日本玩具協会と東京玩具人形協同組合は、今年のクリスマスおもちゃの最新トレンドを紹介する「クリスマスおもちゃ」トレンド記者発表会を11月27日(月)に開催。今年の新たな企画として実施された「子どもや孫に贈りたい クリスマスおもちゃ 2023 人気投票」の結果を発表した。


「玩具は子どもが成長するうえで欠かすことのできない存在」と話す日本玩具協会 会長の前田道裕氏。「大人にも人生の中で、ゆとり、楽しみを提供し、文化的な価値を提供している」と続け、社会構造が変化しても、玩具の普遍的な価値が変わらないことが玩具の支持される理由だという。

昨年度の国内玩具市場規模は9,525億円と過去最高を更新。カプセル玩具市場と合わせると日本国内の玩具市場規模は1兆円を超えたが、今年度上半期での玩具販売額は前年比13%増となっており、「市場規模は引き続き拡大基調にある」と玩具業界の好調さをアピールする。

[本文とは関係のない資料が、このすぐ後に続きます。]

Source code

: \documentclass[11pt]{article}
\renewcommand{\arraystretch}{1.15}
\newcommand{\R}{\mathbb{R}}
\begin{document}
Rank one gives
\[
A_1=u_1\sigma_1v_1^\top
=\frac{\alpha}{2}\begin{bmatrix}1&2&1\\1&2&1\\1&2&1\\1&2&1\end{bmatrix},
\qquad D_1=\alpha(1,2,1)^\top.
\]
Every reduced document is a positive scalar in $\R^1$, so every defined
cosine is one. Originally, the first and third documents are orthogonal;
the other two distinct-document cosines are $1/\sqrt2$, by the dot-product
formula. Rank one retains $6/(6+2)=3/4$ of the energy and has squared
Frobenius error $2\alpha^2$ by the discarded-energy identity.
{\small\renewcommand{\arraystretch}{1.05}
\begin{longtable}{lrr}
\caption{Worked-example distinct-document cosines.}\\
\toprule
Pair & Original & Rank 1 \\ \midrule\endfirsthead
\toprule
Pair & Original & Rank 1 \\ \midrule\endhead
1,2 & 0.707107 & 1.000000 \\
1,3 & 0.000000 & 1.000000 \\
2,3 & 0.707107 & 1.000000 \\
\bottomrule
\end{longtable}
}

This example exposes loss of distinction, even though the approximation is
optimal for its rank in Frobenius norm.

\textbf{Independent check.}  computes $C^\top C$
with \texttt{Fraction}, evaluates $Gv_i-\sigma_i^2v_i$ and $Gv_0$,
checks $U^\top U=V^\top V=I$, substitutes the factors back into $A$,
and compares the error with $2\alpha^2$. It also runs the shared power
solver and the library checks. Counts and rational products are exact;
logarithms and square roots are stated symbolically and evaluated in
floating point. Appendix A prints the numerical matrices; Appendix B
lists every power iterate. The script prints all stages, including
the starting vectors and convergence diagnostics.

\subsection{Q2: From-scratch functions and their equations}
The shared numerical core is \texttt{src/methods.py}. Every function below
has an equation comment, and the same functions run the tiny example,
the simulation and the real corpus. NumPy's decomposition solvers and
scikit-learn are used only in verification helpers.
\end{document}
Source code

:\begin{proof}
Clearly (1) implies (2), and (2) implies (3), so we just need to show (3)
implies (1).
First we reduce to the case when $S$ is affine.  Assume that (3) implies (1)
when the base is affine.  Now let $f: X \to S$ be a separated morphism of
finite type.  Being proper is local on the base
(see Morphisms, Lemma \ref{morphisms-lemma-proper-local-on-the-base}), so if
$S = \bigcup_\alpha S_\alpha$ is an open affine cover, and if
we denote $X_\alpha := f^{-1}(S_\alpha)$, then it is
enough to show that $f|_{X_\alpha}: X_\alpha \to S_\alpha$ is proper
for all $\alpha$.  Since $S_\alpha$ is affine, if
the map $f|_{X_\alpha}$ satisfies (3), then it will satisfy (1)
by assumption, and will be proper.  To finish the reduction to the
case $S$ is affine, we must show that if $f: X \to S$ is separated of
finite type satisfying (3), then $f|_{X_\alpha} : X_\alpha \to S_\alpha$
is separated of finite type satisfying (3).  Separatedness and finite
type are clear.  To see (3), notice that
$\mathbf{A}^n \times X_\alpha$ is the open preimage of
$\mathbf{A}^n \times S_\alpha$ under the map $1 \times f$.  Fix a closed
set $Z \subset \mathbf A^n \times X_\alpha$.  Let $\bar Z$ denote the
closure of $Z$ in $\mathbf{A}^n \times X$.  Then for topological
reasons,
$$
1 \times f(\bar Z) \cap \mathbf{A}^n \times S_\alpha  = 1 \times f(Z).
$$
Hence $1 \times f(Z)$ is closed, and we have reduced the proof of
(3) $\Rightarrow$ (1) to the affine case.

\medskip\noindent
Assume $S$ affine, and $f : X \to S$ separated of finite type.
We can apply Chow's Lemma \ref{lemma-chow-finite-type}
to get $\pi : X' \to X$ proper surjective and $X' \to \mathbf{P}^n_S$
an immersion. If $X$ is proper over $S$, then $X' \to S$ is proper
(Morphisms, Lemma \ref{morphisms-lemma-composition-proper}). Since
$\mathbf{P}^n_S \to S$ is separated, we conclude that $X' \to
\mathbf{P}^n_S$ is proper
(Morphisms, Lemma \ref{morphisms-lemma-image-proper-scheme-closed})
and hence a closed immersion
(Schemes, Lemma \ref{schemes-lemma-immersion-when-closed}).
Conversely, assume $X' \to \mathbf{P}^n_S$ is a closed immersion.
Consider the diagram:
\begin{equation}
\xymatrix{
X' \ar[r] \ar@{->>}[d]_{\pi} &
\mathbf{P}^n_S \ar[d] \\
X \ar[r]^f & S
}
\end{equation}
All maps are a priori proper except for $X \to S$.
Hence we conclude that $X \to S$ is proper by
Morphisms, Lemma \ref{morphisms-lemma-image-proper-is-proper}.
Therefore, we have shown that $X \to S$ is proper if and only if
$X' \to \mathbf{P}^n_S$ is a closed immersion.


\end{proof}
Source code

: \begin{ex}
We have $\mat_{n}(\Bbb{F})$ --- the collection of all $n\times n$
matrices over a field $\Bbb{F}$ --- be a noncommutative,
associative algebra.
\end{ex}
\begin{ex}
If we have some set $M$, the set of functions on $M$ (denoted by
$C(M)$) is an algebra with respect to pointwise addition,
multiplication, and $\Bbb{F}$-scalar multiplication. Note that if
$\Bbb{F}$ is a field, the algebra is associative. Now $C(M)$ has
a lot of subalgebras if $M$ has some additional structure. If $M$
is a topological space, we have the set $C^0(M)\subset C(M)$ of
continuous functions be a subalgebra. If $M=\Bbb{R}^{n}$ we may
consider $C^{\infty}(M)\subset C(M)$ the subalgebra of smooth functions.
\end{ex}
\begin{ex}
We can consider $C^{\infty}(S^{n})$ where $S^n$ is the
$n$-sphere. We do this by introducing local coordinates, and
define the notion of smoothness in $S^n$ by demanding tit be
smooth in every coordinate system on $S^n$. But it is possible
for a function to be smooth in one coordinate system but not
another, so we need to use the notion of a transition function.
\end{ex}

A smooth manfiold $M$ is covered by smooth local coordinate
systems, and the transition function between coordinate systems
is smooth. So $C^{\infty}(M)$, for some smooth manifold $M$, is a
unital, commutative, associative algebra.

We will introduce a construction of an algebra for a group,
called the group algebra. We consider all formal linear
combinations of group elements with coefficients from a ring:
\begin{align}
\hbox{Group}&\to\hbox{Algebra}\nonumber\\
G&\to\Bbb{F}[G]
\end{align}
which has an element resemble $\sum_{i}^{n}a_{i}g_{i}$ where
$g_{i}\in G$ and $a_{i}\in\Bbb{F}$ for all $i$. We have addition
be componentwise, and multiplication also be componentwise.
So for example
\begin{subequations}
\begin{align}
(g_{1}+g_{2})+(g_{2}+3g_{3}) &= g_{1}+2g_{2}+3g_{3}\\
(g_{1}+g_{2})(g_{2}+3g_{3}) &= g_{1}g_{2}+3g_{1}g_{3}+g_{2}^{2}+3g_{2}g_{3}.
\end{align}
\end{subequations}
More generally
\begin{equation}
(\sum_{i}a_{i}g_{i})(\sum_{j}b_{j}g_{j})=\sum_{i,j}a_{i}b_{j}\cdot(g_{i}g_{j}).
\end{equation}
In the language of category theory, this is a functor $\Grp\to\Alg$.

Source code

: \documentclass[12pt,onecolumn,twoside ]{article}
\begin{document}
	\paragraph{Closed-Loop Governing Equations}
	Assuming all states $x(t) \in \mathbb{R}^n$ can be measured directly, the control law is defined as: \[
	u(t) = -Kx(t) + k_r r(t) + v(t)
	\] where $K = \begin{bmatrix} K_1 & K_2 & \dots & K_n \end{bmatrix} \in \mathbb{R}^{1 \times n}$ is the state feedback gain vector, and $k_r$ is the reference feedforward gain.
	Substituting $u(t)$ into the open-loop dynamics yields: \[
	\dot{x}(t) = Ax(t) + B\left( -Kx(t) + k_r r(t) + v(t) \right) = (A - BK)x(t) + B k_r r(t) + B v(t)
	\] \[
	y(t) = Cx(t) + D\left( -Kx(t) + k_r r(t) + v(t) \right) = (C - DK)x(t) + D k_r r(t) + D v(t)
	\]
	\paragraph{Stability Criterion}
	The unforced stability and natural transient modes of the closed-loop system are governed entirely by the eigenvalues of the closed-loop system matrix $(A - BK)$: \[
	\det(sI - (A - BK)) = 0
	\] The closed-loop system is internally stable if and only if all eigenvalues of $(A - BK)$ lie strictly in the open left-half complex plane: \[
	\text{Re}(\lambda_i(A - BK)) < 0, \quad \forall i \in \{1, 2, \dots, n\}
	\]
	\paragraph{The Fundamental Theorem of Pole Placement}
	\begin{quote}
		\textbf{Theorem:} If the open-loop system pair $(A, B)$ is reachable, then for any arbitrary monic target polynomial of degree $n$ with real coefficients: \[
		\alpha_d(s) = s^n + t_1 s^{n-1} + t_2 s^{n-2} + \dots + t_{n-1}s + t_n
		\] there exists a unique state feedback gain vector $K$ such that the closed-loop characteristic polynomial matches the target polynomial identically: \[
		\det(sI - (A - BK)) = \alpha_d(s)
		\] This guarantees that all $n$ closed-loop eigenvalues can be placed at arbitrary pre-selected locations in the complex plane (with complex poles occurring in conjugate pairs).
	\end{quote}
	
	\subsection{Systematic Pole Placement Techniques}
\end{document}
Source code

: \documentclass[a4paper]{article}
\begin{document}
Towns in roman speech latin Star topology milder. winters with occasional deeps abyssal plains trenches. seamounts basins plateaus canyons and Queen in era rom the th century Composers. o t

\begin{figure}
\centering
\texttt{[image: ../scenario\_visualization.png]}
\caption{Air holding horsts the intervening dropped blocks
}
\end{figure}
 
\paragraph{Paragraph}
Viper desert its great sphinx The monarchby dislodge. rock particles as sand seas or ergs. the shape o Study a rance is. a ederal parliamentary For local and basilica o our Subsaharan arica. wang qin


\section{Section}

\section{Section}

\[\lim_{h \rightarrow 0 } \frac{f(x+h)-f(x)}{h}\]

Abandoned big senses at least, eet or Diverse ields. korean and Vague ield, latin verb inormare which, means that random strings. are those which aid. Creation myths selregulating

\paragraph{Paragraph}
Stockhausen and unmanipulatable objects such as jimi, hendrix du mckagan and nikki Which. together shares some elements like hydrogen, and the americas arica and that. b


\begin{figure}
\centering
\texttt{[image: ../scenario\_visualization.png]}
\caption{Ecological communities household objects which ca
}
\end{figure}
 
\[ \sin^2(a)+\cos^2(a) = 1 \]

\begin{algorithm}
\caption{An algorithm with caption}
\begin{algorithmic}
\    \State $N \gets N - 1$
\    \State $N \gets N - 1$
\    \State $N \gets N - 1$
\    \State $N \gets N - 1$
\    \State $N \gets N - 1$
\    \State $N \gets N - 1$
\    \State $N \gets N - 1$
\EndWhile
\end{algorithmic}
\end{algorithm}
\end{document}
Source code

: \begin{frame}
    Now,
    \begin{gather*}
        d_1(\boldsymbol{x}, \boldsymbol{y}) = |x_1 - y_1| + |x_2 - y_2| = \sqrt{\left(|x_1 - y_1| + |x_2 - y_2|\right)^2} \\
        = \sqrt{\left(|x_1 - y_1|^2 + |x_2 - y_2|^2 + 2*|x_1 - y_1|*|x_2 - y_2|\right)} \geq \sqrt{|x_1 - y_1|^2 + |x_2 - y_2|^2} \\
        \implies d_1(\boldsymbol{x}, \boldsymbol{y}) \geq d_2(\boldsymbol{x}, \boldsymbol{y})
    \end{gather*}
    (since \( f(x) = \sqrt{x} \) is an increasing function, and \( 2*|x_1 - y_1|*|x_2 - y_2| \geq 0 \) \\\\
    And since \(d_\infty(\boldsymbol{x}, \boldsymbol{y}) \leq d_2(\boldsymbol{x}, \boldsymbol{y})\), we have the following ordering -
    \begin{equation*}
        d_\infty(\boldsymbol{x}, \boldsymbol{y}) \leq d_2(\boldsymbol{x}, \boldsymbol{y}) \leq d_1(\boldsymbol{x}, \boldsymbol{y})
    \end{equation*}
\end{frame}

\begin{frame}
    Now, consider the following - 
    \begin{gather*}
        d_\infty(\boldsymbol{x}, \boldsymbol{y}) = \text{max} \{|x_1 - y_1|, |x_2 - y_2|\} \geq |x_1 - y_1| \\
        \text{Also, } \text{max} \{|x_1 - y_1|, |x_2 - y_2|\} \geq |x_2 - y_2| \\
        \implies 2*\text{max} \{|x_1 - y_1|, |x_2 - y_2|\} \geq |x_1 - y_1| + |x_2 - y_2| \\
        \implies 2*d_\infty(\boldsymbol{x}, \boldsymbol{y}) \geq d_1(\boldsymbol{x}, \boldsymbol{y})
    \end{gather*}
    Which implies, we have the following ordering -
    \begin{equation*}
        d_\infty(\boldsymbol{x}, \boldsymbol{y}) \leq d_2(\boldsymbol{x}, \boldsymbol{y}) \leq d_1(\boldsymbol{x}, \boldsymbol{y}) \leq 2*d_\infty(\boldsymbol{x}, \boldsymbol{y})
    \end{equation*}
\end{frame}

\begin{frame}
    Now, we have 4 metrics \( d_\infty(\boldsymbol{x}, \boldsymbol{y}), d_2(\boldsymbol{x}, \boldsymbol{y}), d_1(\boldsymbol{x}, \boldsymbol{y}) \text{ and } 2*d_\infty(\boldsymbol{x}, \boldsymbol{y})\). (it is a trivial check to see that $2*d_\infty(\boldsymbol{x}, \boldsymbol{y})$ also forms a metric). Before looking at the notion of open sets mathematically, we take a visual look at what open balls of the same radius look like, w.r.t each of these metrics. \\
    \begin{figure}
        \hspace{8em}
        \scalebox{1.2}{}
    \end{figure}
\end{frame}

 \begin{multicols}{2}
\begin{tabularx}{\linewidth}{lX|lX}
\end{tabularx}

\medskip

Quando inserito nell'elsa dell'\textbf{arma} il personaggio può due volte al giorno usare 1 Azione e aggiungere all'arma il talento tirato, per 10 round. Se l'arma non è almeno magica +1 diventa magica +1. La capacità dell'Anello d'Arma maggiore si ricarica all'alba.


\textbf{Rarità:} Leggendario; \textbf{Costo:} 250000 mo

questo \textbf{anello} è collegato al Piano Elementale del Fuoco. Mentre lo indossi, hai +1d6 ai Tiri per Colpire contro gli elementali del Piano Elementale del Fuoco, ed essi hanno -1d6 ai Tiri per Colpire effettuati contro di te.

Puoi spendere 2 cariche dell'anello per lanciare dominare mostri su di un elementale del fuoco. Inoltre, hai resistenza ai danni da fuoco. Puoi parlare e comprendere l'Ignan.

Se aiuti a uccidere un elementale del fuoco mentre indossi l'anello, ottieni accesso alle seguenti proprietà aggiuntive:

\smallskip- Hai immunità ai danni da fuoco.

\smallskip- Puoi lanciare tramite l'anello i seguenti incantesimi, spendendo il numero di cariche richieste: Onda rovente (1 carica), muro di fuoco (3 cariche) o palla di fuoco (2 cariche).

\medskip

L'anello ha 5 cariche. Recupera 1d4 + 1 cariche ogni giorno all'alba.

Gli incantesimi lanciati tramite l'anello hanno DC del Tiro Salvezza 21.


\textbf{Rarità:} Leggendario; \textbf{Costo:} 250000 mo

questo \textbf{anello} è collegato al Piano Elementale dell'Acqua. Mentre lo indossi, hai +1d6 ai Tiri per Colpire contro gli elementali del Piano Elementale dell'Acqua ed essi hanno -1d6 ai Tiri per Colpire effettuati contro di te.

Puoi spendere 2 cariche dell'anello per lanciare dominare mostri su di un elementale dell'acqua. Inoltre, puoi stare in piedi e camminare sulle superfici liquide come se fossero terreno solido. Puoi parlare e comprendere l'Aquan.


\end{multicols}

その一方で、「安全規格の強制規格等の課題に直面している」と業界の課題を指摘。「日本玩具業界といたしまして、お買い求めの皆さまが安全に楽しく、有意義にお使いいただけるように、経済産業省と相談しつつ、さらに努力してまいりたい」と今後の方向性を示した。


「おもちゃ業界にとって、クリスマスは一年間で最大の商戦」と話すのは、東京玩具人形協同組合 理事長の齋藤晴正氏。実際、年末・年始で年間売上の約40%と売り上げており、好調に推移している玩具業界がさらに売り上げを更新するかどうかは、「これから迎えますクリスマス商戦にかかっている」と力を入れる。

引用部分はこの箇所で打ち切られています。